(Your assignment): Which lines in the data below contain the word "fully"? Return each of them.

(Data shown):

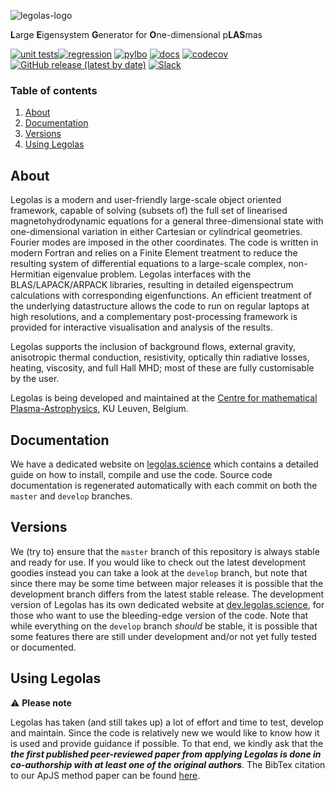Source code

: 
![legolas-logo](docs/assets/images/logo_legolas_640x237.png)

**L**arge **E**igensystem **G**enerator for **O**ne-dimensional p**LAS**mas

[![unit tests](https://github.com/n-claes/legolas/actions/workflows/unit.yml/badge.svg?branch=master)](https://github.com/n-claes/legolas/actions/workflows/unit.yml)[![regression](https://github.com/n-claes/legolas/actions/workflows/regression.yml/badge.svg?branch=master)](https://github.com/n-claes/legolas/actions/workflows/regression.yml) [![pylbo](https://github.com/n-claes/legolas/actions/workflows/pylbo.yml/badge.svg?branch=master)](https://github.com/n-claes/legolas/actions/workflows/pylbo.yml) [![docs](https://github.com/n-claes/legolas/actions/workflows/docs_stable.yml/badge.svg?branch=master)](https://github.com/n-claes/legolas/actions/workflows/docs_stable.yml) [![codecov](https://codecov.io/gh/n-claes/legolas/branch/master/graph/badge.svg?token=OVLYGOADS7)](https://codecov.io/gh/n-claes/legolas) [![GitHub release (latest by date)](https://img.shields.io/github/v/release/n-claes/legolas?color=blue&label=release&style=flat)](https://github.com/n-claes/legolas/releases) [![Slack](https://img.shields.io/static/v1?label=Slack&message=join%20us&style=flat&logo=Slack&logoColor=white&color=orange)](https://join.slack.com/t/the-legolas-code/shared_invite/zt-tsb5yaht-LtLWHzVu8Zux~Yt3PBx32Q)

### Table of contents
1. [About](#about)
2. [Documentation](#documentation)
3. [Versions](#versions)
4. [Using Legolas](#using-legolas)

## About
Legolas is a modern and user-friendly large-scale object oriented framework, capable of solving (subsets of) the full set of linearised magnetohydrodynamic equations for a general three-dimensional state with one-dimensional variation in either Cartesian or cylindrical geometries. Fourier modes are imposed in the other coordinates. The code is written in modern Fortran and relies on a Finite Element treatment to reduce the resulting system of differential equations to a large-scale complex, non-Hermitian eigenvalue problem. Legolas interfaces with the BLAS/LAPACK/ARPACK libraries, resulting in detailed eigenspectrum calculations with corresponding eigenfunctions. An efficient treatment of the underlying datastructure allows the code to run on regular laptops at high resolutions, and a complementary post-processing framework is provided for interactive visualisation and analysis of the results.

Legolas supports the inclusion of background flows, external gravity, anisotropic thermal conduction, resistivity, optically thin radiative losses, heating, viscosity, and full Hall MHD; most of these are fully customisable by the user.

Legolas is being developed and maintained at the [Centre for mathematical Plasma-Astrophysics](https://wis.kuleuven.be/CmPA), KU Leuven, Belgium.


## Documentation
We have a dedicated website on [legolas.science](https://legolas.science) which contains a detailed guide on how to install, compile and use the code. Source code documentation is regenerated automatically with each commit on both the `master` and `develop` branches.

## Versions
We (try to) ensure that the `master` branch of this repository is always stable and ready for use.
If you would like to check out the latest development goodies instead you can take a look at the `develop` branch, but note that since there may be some time between major releases it is possible that the development branch differs from the latest stable release. The development version of Legolas has its own dedicated website at [dev.legolas.science](https://dev.legolas.science), for those who want to use the bleeding-edge version of the code.
Note that while everything on the `develop` branch _should_ be stable, it is possible that some features there are still under development and/or not yet fully tested or documented.

## Using Legolas
:warning: **Please note**

Legolas has taken (and still takes up) a lot of effort and time to test, develop and maintain.
Since the code is relatively new we would like to know how it is used and provide guidance if possible.
To that end, we kindly ask that the _**the first published peer-reviewed paper from applying Legolas is done in co-authorship with at least one of the original authors**_. The BibTex citation to our ApJS method paper can be found [here](https://ui.adsabs.harvard.edu/abs/2020arXiv201014148C/exportcitation).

(Answer to this task):
Legolas supports the inclusion of background flows, external gravity, anisotropic thermal conduction, resistivity, optically thin radiative losses, heating, viscosity, and full Hall MHD; most of these are fully customisable by the user.
Note that while everything on the `develop` branch _should_ be stable, it is possible that some features there are still under development and/or not yet fully tested or documented.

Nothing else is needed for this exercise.